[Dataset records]
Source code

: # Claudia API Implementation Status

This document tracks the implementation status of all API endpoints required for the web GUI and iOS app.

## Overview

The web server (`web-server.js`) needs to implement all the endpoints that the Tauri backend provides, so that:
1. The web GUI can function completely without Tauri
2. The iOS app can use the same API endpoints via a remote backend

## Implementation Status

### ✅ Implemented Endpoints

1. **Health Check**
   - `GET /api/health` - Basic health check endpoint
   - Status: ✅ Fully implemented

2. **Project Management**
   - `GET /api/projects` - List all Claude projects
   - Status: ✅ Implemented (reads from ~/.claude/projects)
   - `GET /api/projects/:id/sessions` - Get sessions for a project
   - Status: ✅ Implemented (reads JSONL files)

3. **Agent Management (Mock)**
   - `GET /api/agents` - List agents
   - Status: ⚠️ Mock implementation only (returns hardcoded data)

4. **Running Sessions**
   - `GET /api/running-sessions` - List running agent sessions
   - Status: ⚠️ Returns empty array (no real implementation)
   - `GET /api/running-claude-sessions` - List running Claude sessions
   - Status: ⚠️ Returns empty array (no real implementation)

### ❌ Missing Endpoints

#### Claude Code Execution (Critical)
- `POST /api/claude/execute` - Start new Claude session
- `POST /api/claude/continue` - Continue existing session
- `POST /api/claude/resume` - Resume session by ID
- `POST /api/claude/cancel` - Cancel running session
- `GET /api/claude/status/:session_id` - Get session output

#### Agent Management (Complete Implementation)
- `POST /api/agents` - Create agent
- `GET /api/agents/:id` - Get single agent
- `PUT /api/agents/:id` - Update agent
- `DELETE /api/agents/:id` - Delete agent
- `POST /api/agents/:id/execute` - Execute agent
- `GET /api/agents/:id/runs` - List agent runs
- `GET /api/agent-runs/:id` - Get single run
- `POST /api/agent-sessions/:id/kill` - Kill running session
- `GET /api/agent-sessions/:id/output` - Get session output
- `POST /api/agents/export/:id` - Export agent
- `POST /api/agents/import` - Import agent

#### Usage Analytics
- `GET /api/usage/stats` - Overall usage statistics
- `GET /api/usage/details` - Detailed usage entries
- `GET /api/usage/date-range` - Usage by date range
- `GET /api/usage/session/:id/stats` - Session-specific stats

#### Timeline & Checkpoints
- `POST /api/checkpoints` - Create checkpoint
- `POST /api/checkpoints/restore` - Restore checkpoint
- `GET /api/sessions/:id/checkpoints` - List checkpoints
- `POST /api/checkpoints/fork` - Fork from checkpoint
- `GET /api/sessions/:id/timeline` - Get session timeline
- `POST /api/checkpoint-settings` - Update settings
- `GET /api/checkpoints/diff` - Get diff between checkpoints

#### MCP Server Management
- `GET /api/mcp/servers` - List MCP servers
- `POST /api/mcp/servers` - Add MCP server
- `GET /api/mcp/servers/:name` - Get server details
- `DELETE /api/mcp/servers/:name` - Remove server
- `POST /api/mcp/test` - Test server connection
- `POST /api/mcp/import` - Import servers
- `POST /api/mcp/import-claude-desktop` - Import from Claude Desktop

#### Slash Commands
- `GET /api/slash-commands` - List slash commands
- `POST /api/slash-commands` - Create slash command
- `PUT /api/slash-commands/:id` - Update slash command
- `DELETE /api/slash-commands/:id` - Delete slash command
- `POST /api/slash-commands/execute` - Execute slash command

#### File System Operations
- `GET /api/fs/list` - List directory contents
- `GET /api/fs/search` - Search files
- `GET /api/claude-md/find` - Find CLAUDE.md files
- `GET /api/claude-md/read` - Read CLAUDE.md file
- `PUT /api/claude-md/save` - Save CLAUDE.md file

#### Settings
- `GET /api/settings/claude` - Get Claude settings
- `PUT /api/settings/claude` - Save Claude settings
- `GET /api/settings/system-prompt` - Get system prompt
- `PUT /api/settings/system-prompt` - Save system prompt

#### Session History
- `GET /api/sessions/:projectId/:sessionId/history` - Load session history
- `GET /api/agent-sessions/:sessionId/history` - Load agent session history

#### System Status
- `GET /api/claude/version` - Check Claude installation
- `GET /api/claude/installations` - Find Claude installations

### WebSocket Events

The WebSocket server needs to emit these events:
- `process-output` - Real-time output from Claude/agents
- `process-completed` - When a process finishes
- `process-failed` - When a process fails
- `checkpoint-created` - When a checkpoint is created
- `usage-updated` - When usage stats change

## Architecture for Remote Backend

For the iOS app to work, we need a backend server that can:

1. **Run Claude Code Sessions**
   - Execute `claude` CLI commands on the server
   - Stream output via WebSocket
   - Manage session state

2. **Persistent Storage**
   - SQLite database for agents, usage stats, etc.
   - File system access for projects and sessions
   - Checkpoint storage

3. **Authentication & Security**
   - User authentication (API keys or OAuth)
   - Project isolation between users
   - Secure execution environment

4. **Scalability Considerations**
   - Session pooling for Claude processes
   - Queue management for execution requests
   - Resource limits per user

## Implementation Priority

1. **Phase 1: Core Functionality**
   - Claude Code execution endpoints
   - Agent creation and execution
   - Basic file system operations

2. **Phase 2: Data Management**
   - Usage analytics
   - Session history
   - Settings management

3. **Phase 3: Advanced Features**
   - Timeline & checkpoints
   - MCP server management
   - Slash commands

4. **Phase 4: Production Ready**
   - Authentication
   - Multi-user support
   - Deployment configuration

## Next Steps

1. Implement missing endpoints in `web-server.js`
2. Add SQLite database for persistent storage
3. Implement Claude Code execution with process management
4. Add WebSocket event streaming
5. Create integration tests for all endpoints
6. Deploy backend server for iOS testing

**What you should do:**
Copy out the records once more. Match them exactly.

**Worked solution:**
Source code

: # Claudia API Implementation Status

This document tracks the implementation status of all API endpoints required for the web GUI and iOS app.

## Overview

The web server (`web-server.js`) needs to implement all the endpoints that the Tauri backend provides, so that:
1. The web GUI can function completely without Tauri
2. The iOS app can use the same API endpoints via a remote backend

## Implementation Status

### ✅ Implemented Endpoints

1. **Health Check**
   - `GET /api/health` - Basic health check endpoint
   - Status: ✅ Fully implemented

2. **Project Management**
   - `GET /api/projects` - List all Claude projects
   - Status: ✅ Implemented (reads from ~/.claude/projects)
   - `GET /api/projects/:id/sessions` - Get sessions for a project
   - Status: ✅ Implemented (reads JSONL files)

3. **Agent Management (Mock)**
   - `GET /api/agents` - List agents
   - Status: ⚠️ Mock implementation only (returns hardcoded data)

4. **Running Sessions**
   - `GET /api/running-sessions` - List running agent sessions
   - Status: ⚠️ Returns empty array (no real implementation)
   - `GET /api/running-claude-sessions` - List running Claude sessions
   - Status: ⚠️ Returns empty array (no real implementation)

### ❌ Missing Endpoints

#### Claude Code Execution (Critical)
- `POST /api/claude/execute` - Start new Claude session
- `POST /api/claude/continue` - Continue existing session
- `POST /api/claude/resume` - Resume session by ID
- `POST /api/claude/cancel` - Cancel running session
- `GET /api/claude/status/:session_id` - Get session output

#### Agent Management (Complete Implementation)
- `POST /api/agents` - Create agent
- `GET /api/agents/:id` - Get single agent
- `PUT /api/agents/:id` - Update agent
- `DELETE /api/agents/:id` - Delete agent
- `POST /api/agents/:id/execute` - Execute agent
- `GET /api/agents/:id/runs` - List agent runs
- `GET /api/agent-runs/:id` - Get single run
- `POST /api/agent-sessions/:id/kill` - Kill running session
- `GET /api/agent-sessions/:id/output` - Get session output
- `POST /api/agents/export/:id` - Export agent
- `POST /api/agents/import` - Import agent

#### Usage Analytics
- `GET /api/usage/stats` - Overall usage statistics
- `GET /api/usage/details` - Detailed usage entries
- `GET /api/usage/date-range` - Usage by date range
- `GET /api/usage/session/:id/stats` - Session-specific stats

#### Timeline & Checkpoints
- `POST /api/checkpoints` - Create checkpoint
- `POST /api/checkpoints/restore` - Restore checkpoint
- `GET /api/sessions/:id/checkpoints` - List checkpoints
- `POST /api/checkpoints/fork` - Fork from checkpoint
- `GET /api/sessions/:id/timeline` - Get session timeline
- `POST /api/checkpoint-settings` - Update settings
- `GET /api/checkpoints/diff` - Get diff between checkpoints

#### MCP Server Management
- `GET /api/mcp/servers` - List MCP servers
- `POST /api/mcp/servers` - Add MCP server
- `GET /api/mcp/servers/:name` - Get server details
- `DELETE /api/mcp/servers/:name` - Remove server
- `POST /api/mcp/test` - Test server connection
- `POST /api/mcp/import` - Import servers
- `POST /api/mcp/import-claude-desktop` - Import from Claude Desktop

#### Slash Commands
- `GET /api/slash-commands` - List slash commands
- `POST /api/slash-commands` - Create slash command
- `PUT /api/slash-commands/:id` - Update slash command
- `DELETE /api/slash-commands/:id` - Delete slash command
- `POST /api/slash-commands/execute` - Execute slash command

#### File System Operations
- `GET /api/fs/list` - List directory contents
- `GET /api/fs/search` - Search files
- `GET /api/claude-md/find` - Find CLAUDE.md files
- `GET /api/claude-md/read` - Read CLAUDE.md file
- `PUT /api/claude-md/save` - Save CLAUDE.md file

#### Settings
- `GET /api/settings/claude` - Get Claude settings
- `PUT /api/settings/claude` - Save Claude settings
- `GET /api/settings/system-prompt` - Get system prompt
- `PUT /api/settings/system-prompt` - Save system prompt

#### Session History
- `GET /api/sessions/:projectId/:sessionId/history` - Load session history
- `GET /api/agent-sessions/:sessionId/history` - Load agent session history

#### System Status
- `GET /api/claude/version` - Check Claude installation
- `GET /api/claude/installations` - Find Claude installations

### WebSocket Events

The WebSocket server needs to emit these events:
- `process-output` - Real-time output from Claude/agents
- `process-completed` - When a process finishes
- `process-failed` - When a process fails
- `checkpoint-created` - When a checkpoint is created
- `usage-updated` - When usage stats change

## Architecture for Remote Backend

For the iOS app to work, we need a backend server that can:

1. **Run Claude Code Sessions**
   - Execute `claude` CLI commands on the server
   - Stream output via WebSocket
   - Manage session state

2. **Persistent Storage**
   - SQLite database for agents, usage stats, etc.
   - File system access for projects and sessions
   - Checkpoint storage

3. **Authentication & Security**
   - User authentication (API keys or OAuth)
   - Project isolation between users
   - Secure execution environment

4. **Scalability Considerations**
   - Session pooling for Claude processes
   - Queue management for execution requests
   - Resource limits per user

## Implementation Priority

1. **Phase 1: Core Functionality**
   - Claude Code execution endpoints
   - Agent creation and execution
   - Basic file system operations

2. **Phase 2: Data Management**
   - Usage analytics
   - Session history
   - Settings management

3. **Phase 3: Advanced Features**
   - Timeline & checkpoints
   - MCP server management
   - Slash commands

4. **Phase 4: Production Ready**
   - Authentication
   - Multi-user support
   - Deployment configuration

## Next Steps

1. Implement missing endpoints in `web-server.js`
2. Add SQLite database for persistent storage
3. Implement Claude Code execution with process management
4. Add WebSocket event streaming
5. Create integration tests for all endpoints
6. Deploy backend server for iOS testing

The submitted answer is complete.